Junio 29th, 2009Pasados por agua
Los pasados días 12,13 y 14 de este mes mi esposa y yo nos fuimos a disfrutar en/ y de La Abadía de Los Templarios, en el precioso pueblo de La Alberca, de nuestro querido Salamanca. Lo habíamos visto por internet y quisimos comprobarlo “in situ”. Y la verdad es que merece la pena. No nos defraudó.
Estas instalaciones ocupan una extensión de 70.000 m2. La verdad es que uno no se espera encontrar este tipo de edificio, instalaciones, paseos…Todo es grandioso. Desde el hall de entrada hasta el restaurante imitando una cripta románica. Desde las piscinas a sus centro de relax.
Y luego su personal bien preparado y adecuado a los clientes.
Y de las instalaciones yo destaco la piscina y, principalmente, el SPA y salas de masajes. Realmente creo que es el mejor de los que he visto. En España y fuera de ella. Lo que mas me llamó la atención es una piscina con el agua con una concentracion tal de sal, que sin hacer nada, flotas. (como en el mar Muerto).
Es verdad que ves allí a las personas y parece que están…pues eso, sin vida. Pero nada mas lejos de la realidad. Allí metido estás como flotando, relajado. Estupendo. Y si despues te das un masaje relajante…

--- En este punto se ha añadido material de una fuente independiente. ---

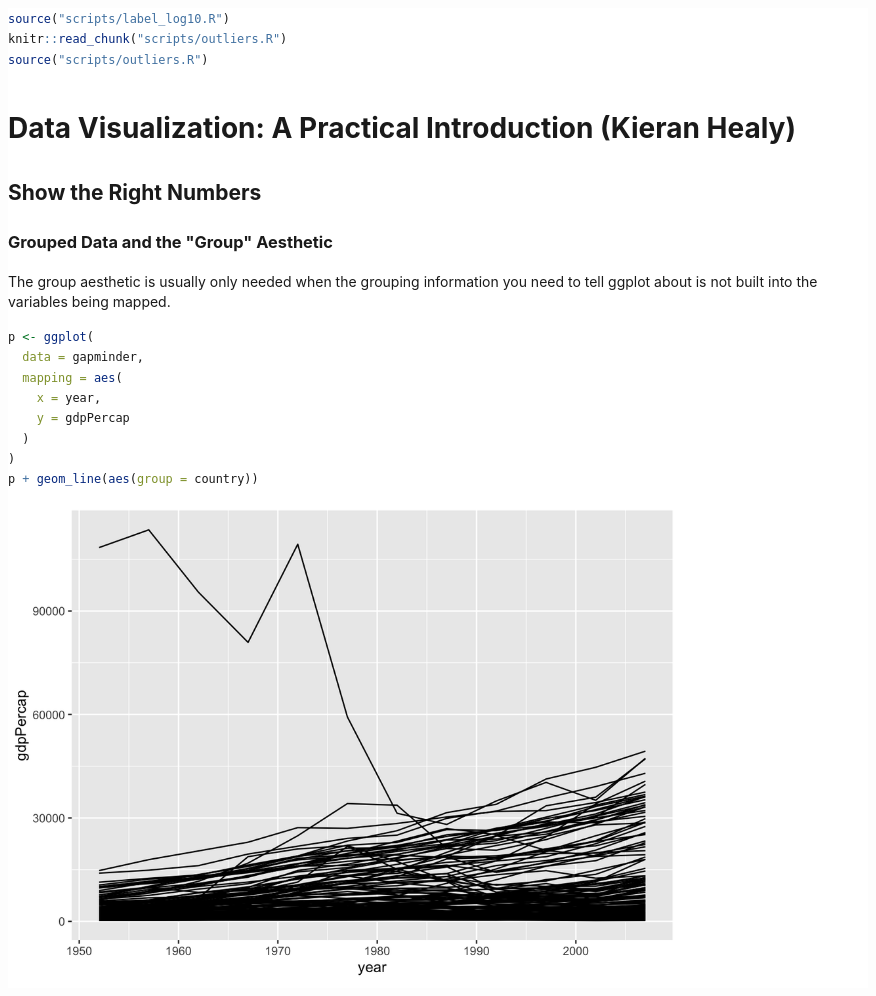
 ```r
source("scripts/label_log10.R")
knitr::read_chunk("scripts/outliers.R")
source("scripts/outliers.R")
```

# Data Visualization: A Practical Introduction (Kieran Healy)

## Show the Right Numbers

### Grouped Data and the "Group" Aesthetic

The group aesthetic is usually only needed when the grouping information you need to tell ggplot about is not built into the variables being mapped.


```r
p <- ggplot(
  data = gapminder,
  mapping = aes(
    x = year,
    y = gdpPercap
  )
)
p + geom_line(aes(group = country))
```

<img src="main_files/figure-html/grouped_data-1.png" width="672" />

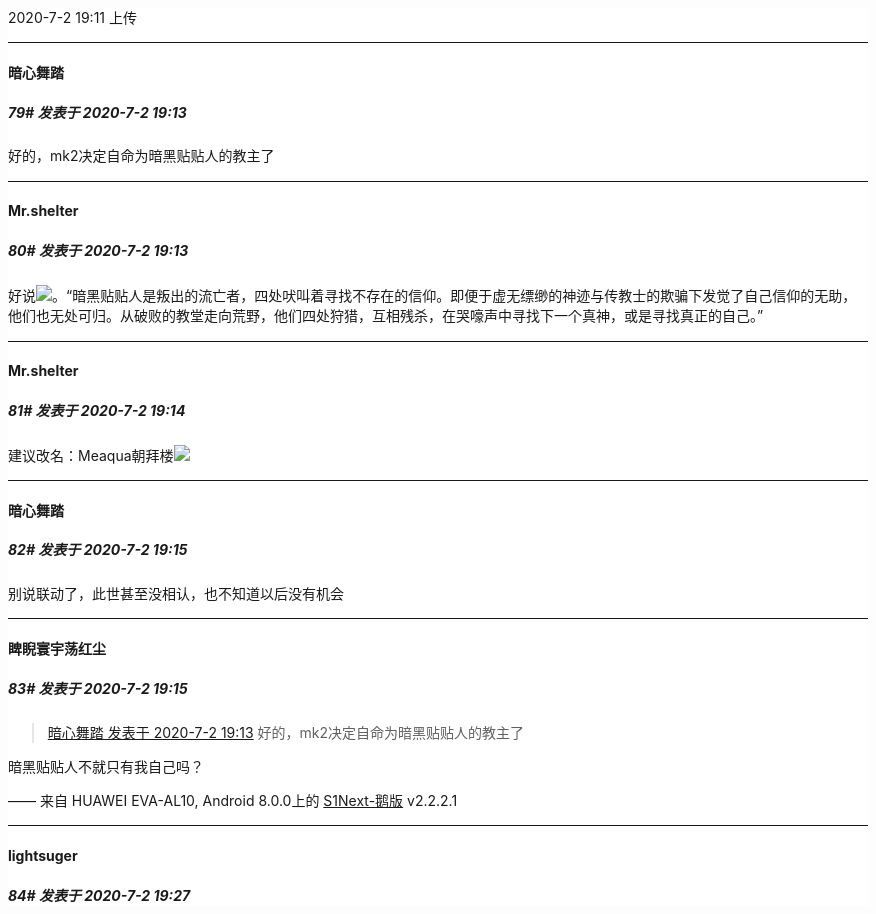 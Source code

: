 2020-7-2 19:11 上传


-----

####  暗心舞踏  
##### 79#       发表于 2020-7-2 19:13


好的，mk2决定自命为暗黑贴贴人的教主了


-----

####  Mr.shelter  
##### 80#       发表于 2020-7-2 19:13


好说<img src="https://static.saraba1st.com/image/smiley/face2017/067.png" referrerpolicy="no-referrer">。“暗黑贴贴人是叛出的流亡者，四处吠叫着寻找不存在的信仰。即便于虚无缥缈的神迹与传教士的欺骗下发觉了自己信仰的无助，他们也无处可归。从破败的教堂走向荒野，他们四处狩猎，互相残杀，在哭嚎声中寻找下一个真神，或是寻找真正的自己。”


-----

####  Mr.shelter  
##### 81#       发表于 2020-7-2 19:14


建议改名：Meaqua朝拜楼<img src="https://static.saraba1st.com/image/smiley/face2017/067.png" referrerpolicy="no-referrer">


-----

####  暗心舞踏  
##### 82#       发表于 2020-7-2 19:15


别说联动了，此世甚至没相认，也不知道以后没有机会


-----

####  睥睨寰宇荡红尘  
##### 83#       发表于 2020-7-2 19:15


<blockquote><a href="httphttps://bbs.saraba1st.com/2b/forum.php?mod=redirect&amp;goto=findpost&amp;pid=48039804&amp;ptid=1945365" target="_blank">暗心舞踏 发表于 2020-7-2 19:13</a>
好的，mk2决定自命为暗黑贴贴人的教主了</blockquote>
暗黑贴贴人不就只有我自己吗？


—— 来自 HUAWEI EVA-AL10, Android 8.0.0上的 [S1Next-鹅版](https://github.com/ykrank/S1-Next/releases) v2.2.2.1


-----

####  lightsuger  
##### 84#       发表于 2020-7-2 19:27
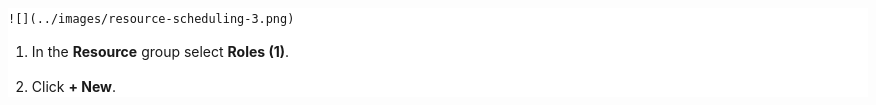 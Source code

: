     ![](../images/resource-scheduling-3.png)

1. In the **Resource** group select **Roles (1)**.

1. Click **+ New**.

Y luego, cuando quieres salir de paseo, en diez minutos andando o por la carretera, no aconsejable, o por un sendero, se llega a La Alberca. Un centro turístico al que llegan de todas partes de España y de Europa. Y sin querer, los tres días nos encontramos con acontecimientos: la procesiónde San Antonio, en la que bendice un cerdo que estará por el pueblo, todos los alimentan y lo sacrifican por San Antón.
Tambien coincidimos con una Reunión de motos clásicas. La plaza mayor estaba repleta de motos. Hubo algunas que me gustaron.
Y el domingo, la celebración eucarística mas importante: el Corpus Christi. Esta celebración viene de hace más de 350 años. Todo el pueblo participa colocando en sus balcones colchas bordadas con estilo serrano. Verdaderas maravillas. Hacen altares donde el
Sacerdote, bajo palio, va parando y rezando en cada una de ellas. El pueblo le sigue y la Alberca se llena de un clamor que se mete en el corazón. Al final, despues de la bendición se realizan las ofrendas.
Pues bien, el único problema de este viaje, fue que emprendimos la vuelta, bajando por Las Batuecas hasta Las Mestas y que envez de tomar la carretera hacia Riomalo de Abajo, tomamos la de Riomalo de Arriba. Y en vez de volver por la Herguijuela, nos metimos en los montes de las Mestas y acabamos en Ciudad Rodrigo.
Siempre hay algo anecdótico para recordar.